- Opening Delimiter -
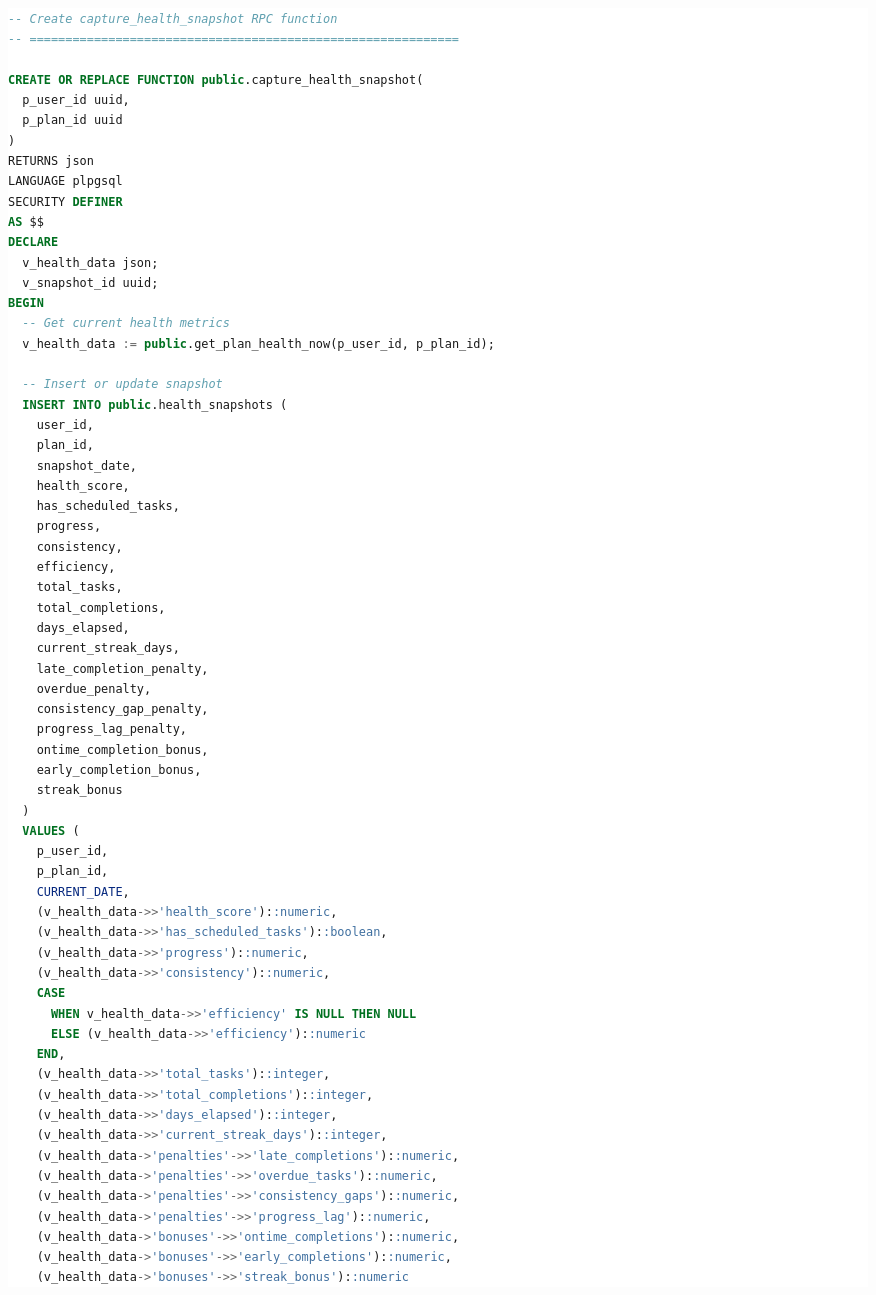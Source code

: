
 ```sql
-- Create capture_health_snapshot RPC function
-- ============================================================

CREATE OR REPLACE FUNCTION public.capture_health_snapshot(
  p_user_id uuid,
  p_plan_id uuid
)
RETURNS json
LANGUAGE plpgsql
SECURITY DEFINER
AS $$
DECLARE
  v_health_data json;
  v_snapshot_id uuid;
BEGIN
  -- Get current health metrics
  v_health_data := public.get_plan_health_now(p_user_id, p_plan_id);
  
  -- Insert or update snapshot
  INSERT INTO public.health_snapshots (
    user_id,
    plan_id,
    snapshot_date,
    health_score,
    has_scheduled_tasks,
    progress,
    consistency,
    efficiency,
    total_tasks,
    total_completions,
    days_elapsed,
    current_streak_days,
    late_completion_penalty,
    overdue_penalty,
    consistency_gap_penalty,
    progress_lag_penalty,
    ontime_completion_bonus,
    early_completion_bonus,
    streak_bonus
  )
  VALUES (
    p_user_id,
    p_plan_id,
    CURRENT_DATE,
    (v_health_data->>'health_score')::numeric,
    (v_health_data->>'has_scheduled_tasks')::boolean,
    (v_health_data->>'progress')::numeric,
    (v_health_data->>'consistency')::numeric,
    CASE 
      WHEN v_health_data->>'efficiency' IS NULL THEN NULL 
      ELSE (v_health_data->>'efficiency')::numeric 
    END,
    (v_health_data->>'total_tasks')::integer,
    (v_health_data->>'total_completions')::integer,
    (v_health_data->>'days_elapsed')::integer,
    (v_health_data->>'current_streak_days')::integer,
    (v_health_data->'penalties'->>'late_completions')::numeric,
    (v_health_data->'penalties'->>'overdue_tasks')::numeric,
    (v_health_data->'penalties'->>'consistency_gaps')::numeric,
    (v_health_data->'penalties'->>'progress_lag')::numeric,
    (v_health_data->'bonuses'->>'ontime_completions')::numeric,
    (v_health_data->'bonuses'->>'early_completions')::numeric,
    (v_health_data->'bonuses'->>'streak_bonus')::numeric
```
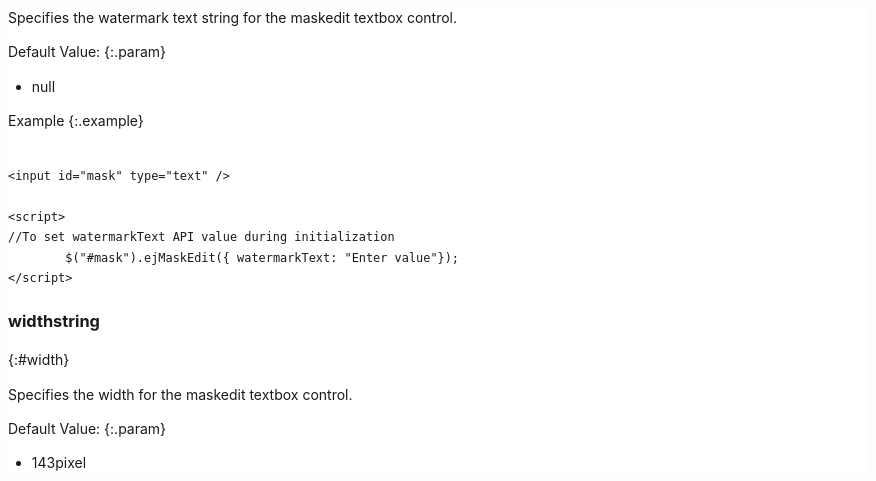 

Specifies the watermark text string for the maskedit textbox control.




Default Value:
{:.param}






* null








Example
{:.example}

<pre class="prettyprint">
<code> 
&lt;input id="mask" type="text" /&gt; 
 
&lt;script&gt; 
//To set watermarkText API value during initialization  
        $("#mask").ejMaskEdit({ watermarkText: "Enter value"});                                 
&lt;/script&gt;</code>
</pre>






### width<span class="type-signature type string">string</span>
{:#width}








Specifies the width for the maskedit textbox control.




Default Value:
{:.param}






* 143pixel






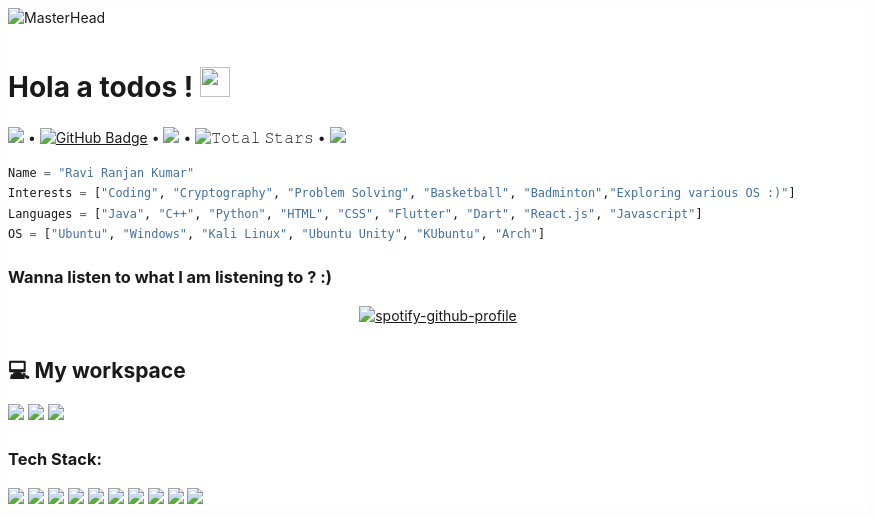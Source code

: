 ![MasterHead](https://1.bp.blogspot.com/-7A4WynwLsMw/XbBpCXG8fHI/AAAAAAAAMt4/uOa1bpLskYgrwGbllhSu2SDj_Mig8SXJQCLcBGAsYHQ/s1600/2000_600px.gif)
# Hola a todos ! <img src="https://raw.githubusercontent.com/MartinHeinz/MartinHeinz/master/wave.gif" width="30px" height="30px">

![ ](https://komarev.com/ghpvc/?username=iam-ravi-11&color=green)
</a> • 
<a href="https://github.com/iam-ravi-11?tab=followers"><img src="https://img.shields.io/github/followers/iam-ravi-11?label=Followers&style=social" alt="GitHub Badge"></a> • 
<a href="https://user-badge.committers.top/india_private/iam-ravi-11"><img src="https://user-badge.committers.top/india_private/iam-ravi-11.svg"></a> • 
<img src="https://img.shields.io/github/stars/iam-ravi-11?label=Stars" alt="𝚃𝚘𝚝𝚊𝚕 𝚂𝚝𝚊𝚛𝚜"> •
<a href ="https://metrics.lecoq.io/iam-ravi-11?template=classic&base.hireable=true&repositories.forks=true&isocalendar=1&languages=1&lines=1&stars=1&habits=1&followup=1&people=1&repositories=1&calendar=1&base=header%2C%20activity%2C%20community%2C%20repositories%2C%20metadata&base.indepth=false&base.hireable=true&base.skip=false&repositories.batch=100&repositories.forks=true&repositories.affiliations=owner&isocalendar=false&isocalendar.duration=full-year&languages=false&languages.limit=8&languages.threshold=0%25&languages.other=false&languages.colors=github&languages.sections=most-used&languages.indepth=false&languages.analysis.timeout=15&languages.categories=markup%2C%20programming&languages.recent.categories=markup%2C%20programming&languages.recent.load=300&languages.recent.days=14&lines=false&lines.sections=base&lines.repositories.limit=4&lines.history.limit=1&stars=false&stars.limit=4&habits=false&habits.from=200&habits.days=14&habits.facts=true&habits.charts=false&habits.charts.type=classic&habits.trim=false&habits.languages.limit=8&habits.languages.threshold=0%25&followup=false&followup.sections=repositories&followup.indepth=false&followup.archived=true&people=false&people.limit=24&people.identicons=false&people.identicons.hide=false&people.size=28&people.types=followers%2C%20following&people.shuffle=false&repositories=false&repositories.pinned=0&repositories.starred=0&repositories.random=0&repositories.order=featured%2C%20pinned%2C%20starred%2C%20random&calendar=false&calendar.limit=1&config.timezone=Asia%2FCalcutta"><img src="https://img.shields.io/badge/-informational?&label=GitHub+Metrics&style=social"/>

</p>

```python
Name = "Ravi Ranjan Kumar"
Interests = ["Coding", "Cryptography", "Problem Solving", "Basketball", "Badminton","Exploring various OS :)"]
Languages = ["Java", "C++", "Python", "HTML", "CSS", "Flutter", "Dart", "React.js", "Javascript"]
OS = ["Ubuntu", "Windows", "Kali Linux", "Ubuntu Unity", "KUbuntu", "Arch"]
```


  
### Wanna listen to what I am listening to ? :)  

<div align=center> 
  
[![spotify-github-profile](https://spotify-github-profile.vercel.app/api/view?uid=31vw7gah4pkpssp3y4m2y2nk7yeq&cover_image=true&theme=default&show_offline=true&background_color=121212&bar_color=53b14f&bar_color_cover=true)](https://spotify-github-profile.vercel.app/api/view?uid=31vw7gah4pkpssp3y4m2y2nk7yeq&redirect=true)
  
</div>

## 💻 My workspace

![](https://img.shields.io/badge/Windows_11_Pro-informational?style=flat&logo=Windows11&logoColor=white&color=0078d6)
![](https://img.shields.io/badge/Intel-i3_11th_Gen-informational?style=flat&logo=intel&logoColor=white&color=0071C5)
![](https://img.shields.io/badge/RAM-16_GB-informational?style=flat&logo=data:image/png;base64,iVBORw0KGgoAAAANSUhEUgAAAA4AAAAOCAYAAAAfSC3RAAAABmJLR0QA/wD/AP+gvaeTAAAAqUlEQVQokaWSsQ3CQAxF36GIMlQMAbkFaOgoGQCJIdiKIl3YIYxAg6gjSso0n8YJLhC5E1+yLJ39zpb84V9JCpK2lqOkpUX0tW/gQlJnuZZ0tKh9begPBq2BfeJyTQjhNkxrJd0lPTWtFmBmv5TABbgmTCwBCvdwSlwVPzFbxXTLqAZ4ADsPvhLADRCBDj7nWAEHYD4B98B5PIfBWQbwoLdc5SxX/bRcrt4PhcIRoFAWyAAAAABJRU5ErkJggg==&logoColor=white&color=GREEN)

### Tech Stack:
<div align=left>  

<img src="https://img.icons8.com/color/48/000000/c-plus-plus-logo.png">
<img src="https://img.icons8.com/color/48/000000/python--v1.png"/>
<img src="https://img.icons8.com/color/48/000000/heroku.png"/>
<img src="https://img.icons8.com/color/48/000000/git.png"/>
<img src="https://img.icons8.com/color/48/000000/linux--v1.png"/>
<img src="https://img.icons8.com/color/48/000000/github--v1.png"/>
<img src="https://img.icons8.com/fluency/48/000000/visual-studio-code-2019.png"/>
<img src="https://img.icons8.com/color/48/000000/html-5--v1.png"/>
<img src="https://img.icons8.com/color/48/000000/java--v1.png"/>
<img src="https://img.icons8.com/color/48/000000/dart--v1.png"/>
- Closing Delimiter -
[Exercise] From the first line to the last, reproduce the records above exactly and skip the pictures.

[Reply to the task]
Source code

:
 ```sql
-- Create capture_health_snapshot RPC function
-- ============================================================

CREATE OR REPLACE FUNCTION public.capture_health_snapshot(
  p_user_id uuid,
  p_plan_id uuid
)
RETURNS json
LANGUAGE plpgsql
SECURITY DEFINER
AS $$
DECLARE
  v_health_data json;
  v_snapshot_id uuid;
BEGIN
  -- Get current health metrics
  v_health_data := public.get_plan_health_now(p_user_id, p_plan_id);
  
  -- Insert or update snapshot
  INSERT INTO public.health_snapshots (
    user_id,
    plan_id,
    snapshot_date,
    health_score,
    has_scheduled_tasks,
    progress,
    consistency,
    efficiency,
    total_tasks,
    total_completions,
    days_elapsed,
    current_streak_days,
    late_completion_penalty,
    overdue_penalty,
    consistency_gap_penalty,
    progress_lag_penalty,
    ontime_completion_bonus,
    early_completion_bonus,
    streak_bonus
  )
  VALUES (
    p_user_id,
    p_plan_id,
    CURRENT_DATE,
    (v_health_data->>'health_score')::numeric,
    (v_health_data->>'has_scheduled_tasks')::boolean,
    (v_health_data->>'progress')::numeric,
    (v_health_data->>'consistency')::numeric,
    CASE 
      WHEN v_health_data->>'efficiency' IS NULL THEN NULL 
      ELSE (v_health_data->>'efficiency')::numeric 
    END,
    (v_health_data->>'total_tasks')::integer,
    (v_health_data->>'total_completions')::integer,
    (v_health_data->>'days_elapsed')::integer,
    (v_health_data->>'current_streak_days')::integer,
    (v_health_data->'penalties'->>'late_completions')::numeric,
    (v_health_data->'penalties'->>'overdue_tasks')::numeric,
    (v_health_data->'penalties'->>'consistency_gaps')::numeric,
    (v_health_data->'penalties'->>'progress_lag')::numeric,
    (v_health_data->'bonuses'->>'ontime_completions')::numeric,
    (v_health_data->'bonuses'->>'early_completions')::numeric,
    (v_health_data->'bonuses'->>'streak_bonus')::numeric
```

Specifies the watermark text string for the maskedit textbox control.




Default Value:
{:.param}






* null








Example
{:.example}

<pre class="prettyprint">
<code> 
&lt;input id="mask" type="text" /&gt; 
 
&lt;script&gt; 
//To set watermarkText API value during initialization  
        $("#mask").ejMaskEdit({ watermarkText: "Enter value"});                                 
&lt;/script&gt;</code>
</pre>






### width<span class="type-signature type string">string</span>
{:#width}








Specifies the width for the maskedit textbox control.




Default Value:
{:.param}






* 143pixel






Source code

: ![MasterHead](https://1.bp.blogspot.com/-7A4WynwLsMw/XbBpCXG8fHI/AAAAAAAAMt4/uOa1bpLskYgrwGbllhSu2SDj_Mig8SXJQCLcBGAsYHQ/s1600/2000_600px.gif)
# Hola a todos ! <img src="https://raw.githubusercontent.com/MartinHeinz/MartinHeinz/master/wave.gif" width="30px" height="30px">

![ ](https://komarev.com/ghpvc/?username=iam-ravi-11&color=green)
</a> • 
<a href="https://github.com/iam-ravi-11?tab=followers"><img src="https://img.shields.io/github/followers/iam-ravi-11?label=Followers&style=social" alt="GitHub Badge"></a> • 
<a href="https://user-badge.committers.top/india_private/iam-ravi-11"><img src="https://user-badge.committers.top/india_private/iam-ravi-11.svg"></a> • 
<img src="https://img.shields.io/github/stars/iam-ravi-11?label=Stars" alt="𝚃𝚘𝚝𝚊𝚕 𝚂𝚝𝚊𝚛𝚜"> •
<a href ="https://metrics.lecoq.io/iam-ravi-11?template=classic&base.hireable=true&repositories.forks=true&isocalendar=1&languages=1&lines=1&stars=1&habits=1&followup=1&people=1&repositories=1&calendar=1&base=header%2C%20activity%2C%20community%2C%20repositories%2C%20metadata&base.indepth=false&base.hireable=true&base.skip=false&repositories.batch=100&repositories.forks=true&repositories.affiliations=owner&isocalendar=false&isocalendar.duration=full-year&languages=false&languages.limit=8&languages.threshold=0%25&languages.other=false&languages.colors=github&languages.sections=most-used&languages.indepth=false&languages.analysis.timeout=15&languages.categories=markup%2C%20programming&languages.recent.categories=markup%2C%20programming&languages.recent.load=300&languages.recent.days=14&lines=false&lines.sections=base&lines.repositories.limit=4&lines.history.limit=1&stars=false&stars.limit=4&habits=false&habits.from=200&habits.days=14&habits.facts=true&habits.charts=false&habits.charts.type=classic&habits.trim=false&habits.languages.limit=8&habits.languages.threshold=0%25&followup=false&followup.sections=repositories&followup.indepth=false&followup.archived=true&people=false&people.limit=24&people.identicons=false&people.identicons.hide=false&people.size=28&people.types=followers%2C%20following&people.shuffle=false&repositories=false&repositories.pinned=0&repositories.starred=0&repositories.random=0&repositories.order=featured%2C%20pinned%2C%20starred%2C%20random&calendar=false&calendar.limit=1&config.timezone=Asia%2FCalcutta"><img src="https://img.shields.io/badge/-informational?&label=GitHub+Metrics&style=social"/>

</p>

```python
Name = "Ravi Ranjan Kumar"
Interests = ["Coding", "Cryptography", "Problem Solving", "Basketball", "Badminton","Exploring various OS :)"]
Languages = ["Java", "C++", "Python", "HTML", "CSS", "Flutter", "Dart", "React.js", "Javascript"]
OS = ["Ubuntu", "Windows", "Kali Linux", "Ubuntu Unity", "KUbuntu", "Arch"]
```


  
### Wanna listen to what I am listening to ? :)  

<div align=center> 
  
[![spotify-github-profile](https://spotify-github-profile.vercel.app/api/view?uid=31vw7gah4pkpssp3y4m2y2nk7yeq&cover_image=true&theme=default&show_offline=true&background_color=121212&bar_color=53b14f&bar_color_cover=true)](https://spotify-github-profile.vercel.app/api/view?uid=31vw7gah4pkpssp3y4m2y2nk7yeq&redirect=true)
  
</div>

## 💻 My workspace

![](https://img.shields.io/badge/Windows_11_Pro-informational?style=flat&logo=Windows11&logoColor=white&color=0078d6)
![](https://img.shields.io/badge/Intel-i3_11th_Gen-informational?style=flat&logo=intel&logoColor=white&color=0071C5)
![](https://img.shields.io/badge/RAM-16_GB-informational?style=flat&logo=data:image/png;base64,iVBORw0KGgoAAAANSUhEUgAAAA4AAAAOCAYAAAAfSC3RAAAABmJLR0QA/wD/AP+gvaeTAAAAqUlEQVQokaWSsQ3CQAxF36GIMlQMAbkFaOgoGQCJIdiKIl3YIYxAg6gjSso0n8YJLhC5E1+yLJ39zpb84V9JCpK2lqOkpUX0tW/gQlJnuZZ0tKh9begPBq2BfeJyTQjhNkxrJd0lPTWtFmBmv5TABbgmTCwBCvdwSlwVPzFbxXTLqAZ4ADsPvhLADRCBDj7nWAEHYD4B98B5PIfBWQbwoLdc5SxX/bRcrt4PhcIRoFAWyAAAAABJRU5ErkJggg==&logoColor=white&color=GREEN)

### Tech Stack:
<div align=left>  

<img src="https://img.icons8.com/color/48/000000/c-plus-plus-logo.png">
<img src="https://img.icons8.com/color/48/000000/python--v1.png"/>
<img src="https://img.icons8.com/color/48/000000/heroku.png"/>
<img src="https://img.icons8.com/color/48/000000/git.png"/>
<img src="https://img.icons8.com/color/48/000000/linux--v1.png"/>
<img src="https://img.icons8.com/color/48/000000/github--v1.png"/>
<img src="https://img.icons8.com/fluency/48/000000/visual-studio-code-2019.png"/>
<img src="https://img.icons8.com/color/48/000000/html-5--v1.png"/>
<img src="https://img.icons8.com/color/48/000000/java--v1.png"/>
<img src="https://img.icons8.com/color/48/000000/dart--v1.png"/>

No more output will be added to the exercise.